While the text appears to have been written mainly for a specific circle of family and friends, the book will engage others with its illuminating insights into the lives of a socially prominent Vancouver family through the middle years of the twentieth century. Ernest Buckerfield was a creative entrepreneur and one of Vancouver’s most successful businessmen whose company reflected the city’s role as the centre of provincial economic power. The company’s rise to prominence also paralleled and facilitated Vancouver’s emergence as a major port for prairie grain, a point conveyed in an excellent photograph of the company’s elevators on the Burrard Inlet waterfront in 1936. But where the book most successfully moves beyond the dense thicket of family information to link family and community history is in the story of the Buckerfields’ cultural role as supporters of the arts in Vancouver. Amy (Wilson) Buckerfield came from a privileged background that heightened her interest in high culture, an interest that she brought to Vancouver and was able through the family’s business success to foster and enjoy. With other members of the city’s upper class such as Mrs. B.T. Rogers she was a strong supporter of the Vancouver Symphony Orchestra. The writer Ethel Wilson was her sister-in-law, theatre promoter Dorothy Somerset was a close personal friend, Dylan Thomas read poetry in her living room, and performers such as Leonard Bernstein, Yehudi Menuhin, and Joan Sutherland were attracted to Vancouver in part through the friendship and organizational effort of Amy Buckerfield. The story of Mary Buckerfield White’s relationship to her husband Victor White, himself an accomplished singer, integrates the themes of family and community especially well.

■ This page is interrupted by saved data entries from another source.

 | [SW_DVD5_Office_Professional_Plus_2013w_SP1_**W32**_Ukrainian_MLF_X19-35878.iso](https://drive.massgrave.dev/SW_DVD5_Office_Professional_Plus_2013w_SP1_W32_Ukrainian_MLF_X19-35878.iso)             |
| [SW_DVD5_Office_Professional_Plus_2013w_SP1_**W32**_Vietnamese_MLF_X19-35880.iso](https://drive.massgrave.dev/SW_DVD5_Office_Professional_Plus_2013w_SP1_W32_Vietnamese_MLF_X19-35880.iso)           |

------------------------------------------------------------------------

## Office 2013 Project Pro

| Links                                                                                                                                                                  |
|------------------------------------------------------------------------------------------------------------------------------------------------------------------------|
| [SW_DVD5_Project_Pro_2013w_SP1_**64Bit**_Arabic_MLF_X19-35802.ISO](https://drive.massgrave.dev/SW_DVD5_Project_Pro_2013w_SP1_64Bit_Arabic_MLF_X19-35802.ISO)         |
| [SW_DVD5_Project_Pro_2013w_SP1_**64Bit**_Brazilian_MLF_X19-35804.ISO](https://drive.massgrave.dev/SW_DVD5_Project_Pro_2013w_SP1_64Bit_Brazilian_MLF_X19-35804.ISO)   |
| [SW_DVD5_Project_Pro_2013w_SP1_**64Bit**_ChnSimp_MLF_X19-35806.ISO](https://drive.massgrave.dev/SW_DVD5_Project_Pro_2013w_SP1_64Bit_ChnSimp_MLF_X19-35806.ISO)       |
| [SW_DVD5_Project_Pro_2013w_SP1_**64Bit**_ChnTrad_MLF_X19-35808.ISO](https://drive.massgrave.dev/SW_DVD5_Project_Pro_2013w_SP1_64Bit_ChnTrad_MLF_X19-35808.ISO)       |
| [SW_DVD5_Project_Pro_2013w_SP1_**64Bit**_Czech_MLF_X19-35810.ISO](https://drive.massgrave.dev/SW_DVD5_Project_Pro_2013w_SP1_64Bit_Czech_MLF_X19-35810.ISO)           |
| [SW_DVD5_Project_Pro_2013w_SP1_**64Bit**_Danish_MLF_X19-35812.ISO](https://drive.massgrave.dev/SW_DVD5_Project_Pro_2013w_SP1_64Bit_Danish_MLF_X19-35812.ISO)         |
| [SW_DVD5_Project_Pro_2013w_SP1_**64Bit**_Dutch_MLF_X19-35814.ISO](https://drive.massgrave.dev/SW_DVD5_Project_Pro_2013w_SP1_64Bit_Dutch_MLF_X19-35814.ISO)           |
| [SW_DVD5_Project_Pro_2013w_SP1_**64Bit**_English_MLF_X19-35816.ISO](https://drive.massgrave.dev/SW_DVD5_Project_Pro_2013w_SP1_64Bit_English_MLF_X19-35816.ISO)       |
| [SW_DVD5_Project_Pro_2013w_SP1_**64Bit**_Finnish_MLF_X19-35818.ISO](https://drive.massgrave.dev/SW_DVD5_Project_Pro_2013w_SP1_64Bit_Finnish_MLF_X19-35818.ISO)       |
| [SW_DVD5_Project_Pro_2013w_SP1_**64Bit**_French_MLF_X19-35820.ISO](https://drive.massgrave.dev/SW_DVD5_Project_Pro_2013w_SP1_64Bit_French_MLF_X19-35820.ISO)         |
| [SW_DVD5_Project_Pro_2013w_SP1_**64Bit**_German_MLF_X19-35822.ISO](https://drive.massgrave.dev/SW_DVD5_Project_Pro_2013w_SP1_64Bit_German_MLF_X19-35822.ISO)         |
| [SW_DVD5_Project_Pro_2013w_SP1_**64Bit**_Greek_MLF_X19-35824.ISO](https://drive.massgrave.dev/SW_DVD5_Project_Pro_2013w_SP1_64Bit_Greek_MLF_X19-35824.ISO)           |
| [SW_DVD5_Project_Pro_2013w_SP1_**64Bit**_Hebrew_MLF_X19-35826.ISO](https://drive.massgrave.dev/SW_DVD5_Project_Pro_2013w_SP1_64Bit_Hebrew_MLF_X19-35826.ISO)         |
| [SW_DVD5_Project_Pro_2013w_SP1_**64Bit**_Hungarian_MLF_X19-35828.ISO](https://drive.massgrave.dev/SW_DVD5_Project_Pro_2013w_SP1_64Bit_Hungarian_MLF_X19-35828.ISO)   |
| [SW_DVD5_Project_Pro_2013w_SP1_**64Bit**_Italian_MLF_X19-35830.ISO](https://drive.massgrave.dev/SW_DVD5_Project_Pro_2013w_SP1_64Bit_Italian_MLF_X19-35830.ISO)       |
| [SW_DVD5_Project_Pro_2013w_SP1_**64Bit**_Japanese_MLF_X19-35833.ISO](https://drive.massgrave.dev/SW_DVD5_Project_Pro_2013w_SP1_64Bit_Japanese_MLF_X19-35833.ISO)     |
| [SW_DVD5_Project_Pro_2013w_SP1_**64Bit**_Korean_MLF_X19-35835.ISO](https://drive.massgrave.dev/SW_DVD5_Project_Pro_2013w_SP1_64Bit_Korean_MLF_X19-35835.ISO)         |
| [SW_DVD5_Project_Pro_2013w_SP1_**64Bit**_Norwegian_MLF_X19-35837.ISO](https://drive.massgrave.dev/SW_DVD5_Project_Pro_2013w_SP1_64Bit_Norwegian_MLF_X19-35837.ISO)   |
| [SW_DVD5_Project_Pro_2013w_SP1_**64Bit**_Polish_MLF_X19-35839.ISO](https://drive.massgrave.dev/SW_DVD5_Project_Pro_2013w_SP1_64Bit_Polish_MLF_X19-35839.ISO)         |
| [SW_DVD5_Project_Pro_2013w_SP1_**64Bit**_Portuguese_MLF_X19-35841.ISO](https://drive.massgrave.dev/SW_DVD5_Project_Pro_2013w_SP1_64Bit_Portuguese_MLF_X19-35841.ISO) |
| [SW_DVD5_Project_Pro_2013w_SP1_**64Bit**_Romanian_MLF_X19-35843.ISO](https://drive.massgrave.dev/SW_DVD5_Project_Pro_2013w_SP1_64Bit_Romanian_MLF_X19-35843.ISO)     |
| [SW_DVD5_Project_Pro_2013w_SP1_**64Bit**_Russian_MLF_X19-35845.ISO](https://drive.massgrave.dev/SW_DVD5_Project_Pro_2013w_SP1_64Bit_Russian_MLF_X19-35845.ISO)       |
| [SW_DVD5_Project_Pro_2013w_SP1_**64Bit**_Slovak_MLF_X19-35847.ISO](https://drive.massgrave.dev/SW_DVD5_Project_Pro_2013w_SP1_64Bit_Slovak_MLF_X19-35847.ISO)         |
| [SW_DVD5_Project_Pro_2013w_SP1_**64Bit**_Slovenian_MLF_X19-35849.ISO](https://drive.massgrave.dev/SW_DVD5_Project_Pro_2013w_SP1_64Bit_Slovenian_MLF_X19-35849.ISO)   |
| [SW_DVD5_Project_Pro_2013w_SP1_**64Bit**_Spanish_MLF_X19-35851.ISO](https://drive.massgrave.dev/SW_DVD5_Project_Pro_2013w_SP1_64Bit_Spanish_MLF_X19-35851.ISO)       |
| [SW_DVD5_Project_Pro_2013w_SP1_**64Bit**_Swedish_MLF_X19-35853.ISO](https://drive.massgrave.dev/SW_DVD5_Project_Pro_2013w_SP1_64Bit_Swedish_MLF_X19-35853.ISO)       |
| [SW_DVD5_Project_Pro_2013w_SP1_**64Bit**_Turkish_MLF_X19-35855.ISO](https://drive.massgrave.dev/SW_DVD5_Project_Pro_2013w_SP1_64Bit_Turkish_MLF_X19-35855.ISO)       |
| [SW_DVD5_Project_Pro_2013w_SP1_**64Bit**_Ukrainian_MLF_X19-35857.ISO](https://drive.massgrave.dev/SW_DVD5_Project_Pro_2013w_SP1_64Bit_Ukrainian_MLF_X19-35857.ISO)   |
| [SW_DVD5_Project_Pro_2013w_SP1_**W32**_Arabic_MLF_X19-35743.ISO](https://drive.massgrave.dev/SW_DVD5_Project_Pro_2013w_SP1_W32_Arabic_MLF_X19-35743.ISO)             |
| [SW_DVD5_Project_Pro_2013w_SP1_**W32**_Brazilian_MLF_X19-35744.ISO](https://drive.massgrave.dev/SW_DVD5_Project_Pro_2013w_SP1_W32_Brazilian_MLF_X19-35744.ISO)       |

Buckerfield entices us with stories about unfamiliar corners of Vancouver’s history and establishes for the record the fact that the name “Buckerfield” must be included in any telling of the city’s economic, social, and cultural history. It also whets our appetite for a more scholarly treatment of the economic and cultural roles played by Vancouver’s “pioneer feed merchant” (246) and his family. For instance, a photograph of Ernest walking casually with the powerful federal politician C.D. Howe cries out for more extensive comment on the connections between Vancouver’s business elite and the federal Liberal Party through the Second World War. Yet the fact that the photograph should be noticed speaks to one of the real strengths of the book: the photos and illustrations encourage us to think further about the role and meaning of this important Vancouver family.